TASK INSTRUCTIONS: Word for word, set down every line of the entries below from the line with "Insist on the Abstraction" to the line with "Preemptively Decouple Classes", including both, and no other line.

»»

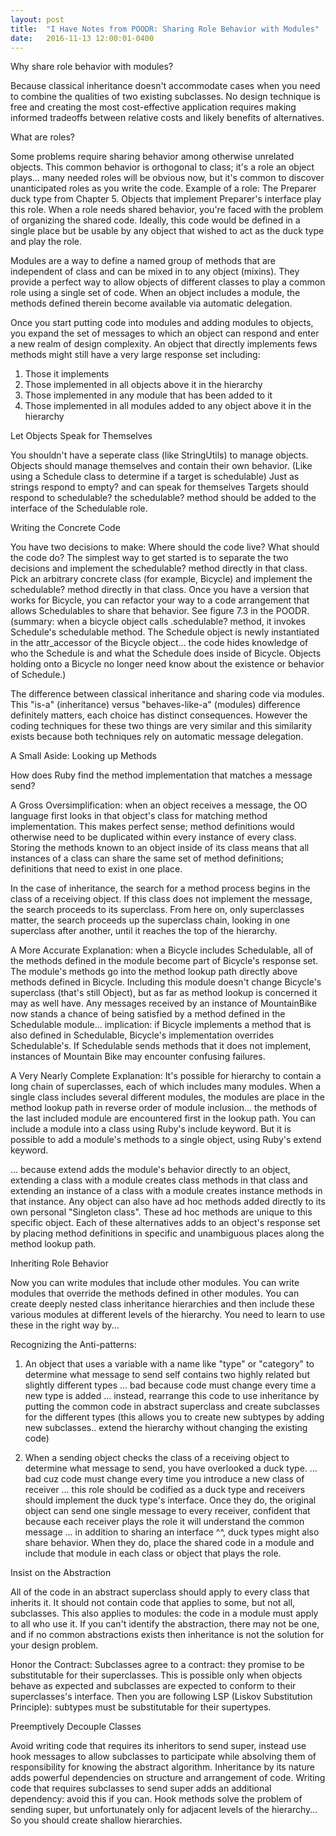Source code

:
 ```yaml
---
layout: post
title:  "I Have Notes from POODR: Sharing Role Behavior with Modules"
date:   2016-11-13 12:00:01-0400
---
```


Why share role behavior with modules? 

Because classical inheritance doesn't accommodate cases when you need to combine the qualities of two existing subclasses. No design technique is free and creating the most cost-effective application requires making informed tradeoffs between relative costs and likely benefits of alternatives. 

What are roles? 

Some problems require sharing behavior among otherwise unrelated objects. This common behavior is orthogonal to class; it's a role an object plays... many needed roles will be obvious now, but it's common to discover unanticipated roles as you write the code. Example of a role: The Preparer duck type from Chapter 5. Objects that implement Preparer's interface play this role. When a role needs shared behavior, you're faced with the problem of organizing the shared code. Ideally, this code would be defined in a single place but be usable by any object that wished to act as the duck type and play the role.

Modules are a way to define a named group of methods that are independent of class and can be mixed in to any object (mixins). They provide a perfect way to allow objects of different classes to play a common role using a single set of code. When an object includes a module, the methods defined therein become available via automatic delegation.  

Once you start putting code into modules and adding modules to objects, you expand the set of messages to which an object can respond and enter a new realm of design complexity. An object that directly implements fews methods might still have a very large response set including:

1. Those it implements
2. Those implemented in all objects above it in the hierarchy
3. Those implemented in any module that has been added to it 
4. Those implemented in all modules added to any object above it in the hierarchy 

Let Objects Speak for Themselves

You shouldn't have a seperate class (like StringUtils) to manage objects. Objects should manage themselves and contain their own behavior. (Like using a Schedule class to determine if a target is schedulable) Just as strings respond to empty? and can speak for themselves Targets should respond to schedulable? the schedulable? method should be added to the interface of the Schedulable role. 

Writing the Concrete Code

You have two decisions to make: Where should the code live? What should the code do? The simplest way to get started is to separate the two decisions and implement the schedulable? method directly in that class. Pick an arbitrary concrete class (for example, Bicycle) and implement the schedulable? method directly in that class. Once you have a version that works for Bicycle, you can refactor your way to a code arrangement that allows Schedulables to share that behavior. See figure 7.3 in the POODR. (summary: when a bicycle object calls .schedulable? method, it invokes Schedule's schedulable method. The Schedule object is newly instantiated in the attr_accessor of the Bicycle object... the code hides knowledge of who the Schedule is and what the Schedule does inside of Bicycle. Objects holding onto a Bicycle no longer need know about the existence or behavior of Schedule.)

The difference between classical inheritance and sharing code via modules. This "is-a" (inheritance) versus "behaves-like-a" (modules) difference definitely matters, each choice has distinct consequences. However the coding techniques for these two things are very similar and this similarity exists because both techniques rely on automatic message delegation. 
 
A Small Aside: Looking up Methods

 How does Ruby find the method implementation that matches a message send? 

A Gross Oversimplification: when an object receives a message, the OO language first looks in that object's class for matching method implementation. This makes perfect sense; method definitions would otherwise need to be duplicated within every instance of every class. Storing the methods known to an object inside of its class means that all instances of a class can share the same set of method definitions; definitions that need to exist in one place. 

In the case of inheritance, the search for a method process begins in the class of a receiving object. If this class does not implement the message, the search proceeds to its superclass. From here on, only superclasses matter, the search proceeds up the superclass chain, looking in one superclass after another, until it reaches the top of the hierarchy. 

A More Accurate Explanation: when a Bicycle includes Schedulable, all of the methods defined in the module become part of Bicycle's response set. The module's methods go into the method lookup path directly above methods defined in Bicycle. Including this module doesn't change Bicycle's superclass (that's still Object), but as far as method lookup is concerned it may as well have. Any messages received by an instance of MountainBike now stands a chance of being satisfied by a method defined in the Schedulable module... implication: if Bicycle implements a method that is also defined in Schedulable, Bicycle's implementation overrides Schedulable's. If Schedulable sends methods that it does not implement, instances of Mountain Bike may encounter confusing failures. 

A Very Nearly Complete Explanation: It's possible for hierarchy to contain a long chain of superclasses, each of which includes many modules. When a single class includes several different modules, the modules are place in the method lookup path in reverse order of module inclusion... the methods of the last included module are encountered first in the lookup path. You can include a module into a class using Ruby's include keyword. But it is possible to add a module's methods to a single object, using Ruby's extend keyword.

... because extend adds the module's behavior directly to an object, extending a class with a module creates class methods in that class and extending an instance of a class with a module creates instance methods in that instance. Any object can also have ad hoc methods added directly to its own personal "Singleton class". These ad hoc methods are unique to this specific object. Each of these alternatives adds to an object's response set by placing method definitions in specific and unambiguous places along the method lookup path.

Inheriting Role Behavior

Now you can write modules that include other modules. You can write modules that override the methods defined in other modules. You can create deeply nested class inheritance hierarchies and then include these various modules at different levels of the hierarchy. You need to learn to use these in the right way by...

Recognizing the Anti-patterns:

1. An object that uses a variable with a name like "type" or "category" to determine what message to send self contains two highly related but slightly different types
... bad because code must change every time a new type is added
... instead, rearrange this code to use inheritance by putting the common code in abstract superclass and create subclasses for the different types (this allows you to create new subtypes by adding new subclasses.. extend the hierarchy without changing the existing code)

2. When a sending object checks the class of a receiving object to determine what message to send, you have overlooked a duck type. 
... bad cuz code must change every time you introduce a new class of receiver
... this role should be codified as a duck type and receivers should implement the duck type's interface. Once they do, the original object can send one single message to every receiver, confident that because each receiver plays the role it will understand the common message
... in addition to sharing an interface ^^, duck types might also share behavior. When they do, place the shared code in a module and include that module in each class or object that plays the role.


Insist on the Abstraction
	
All of the code in an abstract superclass should apply to every class that inherits it. It should not contain code that applies to some, but not all, subclasses. This also applies to modules: the code in a module must apply to all who use it. If you can't identify the abstraction, there may not be one, and if no common abstractions exists then inheritance is not the solution for your design problem. 

Honor the Contract: Subclasses agree to a contract: they promise to be substitutable for their superclasses. This is possible only when objects behave as expected and subclasses are expected to conform to their superclasses's interface. Then you are following LSP (Liskov Substitution Principle): subtypes must be substitutable for their supertypes.

Preemptively Decouple Classes
 
Avoid writing code that requires its inheritors to send super, instead use hook messages to allow subclasses to participate while absolving them of responsibility for knowing the abstract algorithm. Inheritance by its nature adds powerful dependencies on structure and arrangement of code. Writing code that requires subclasses to send super adds an additional dependency: avoid this if you can. Hook methods solve the problem of sending super, but unfortunately only for adjacent levels of the hierarchy... So you should create shallow hierarchies.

««

TASK OUTPUT:
Insist on the Abstraction
	
All of the code in an abstract superclass should apply to every class that inherits it. It should not contain code that applies to some, but not all, subclasses. This also applies to modules: the code in a module must apply to all who use it. If you can't identify the abstraction, there may not be one, and if no common abstractions exists then inheritance is not the solution for your design problem. 

Honor the Contract: Subclasses agree to a contract: they promise to be substitutable for their superclasses. This is possible only when objects behave as expected and subclasses are expected to conform to their superclasses's interface. Then you are following LSP (Liskov Substitution Principle): subtypes must be substitutable for their supertypes.

Preemptively Decouple Classes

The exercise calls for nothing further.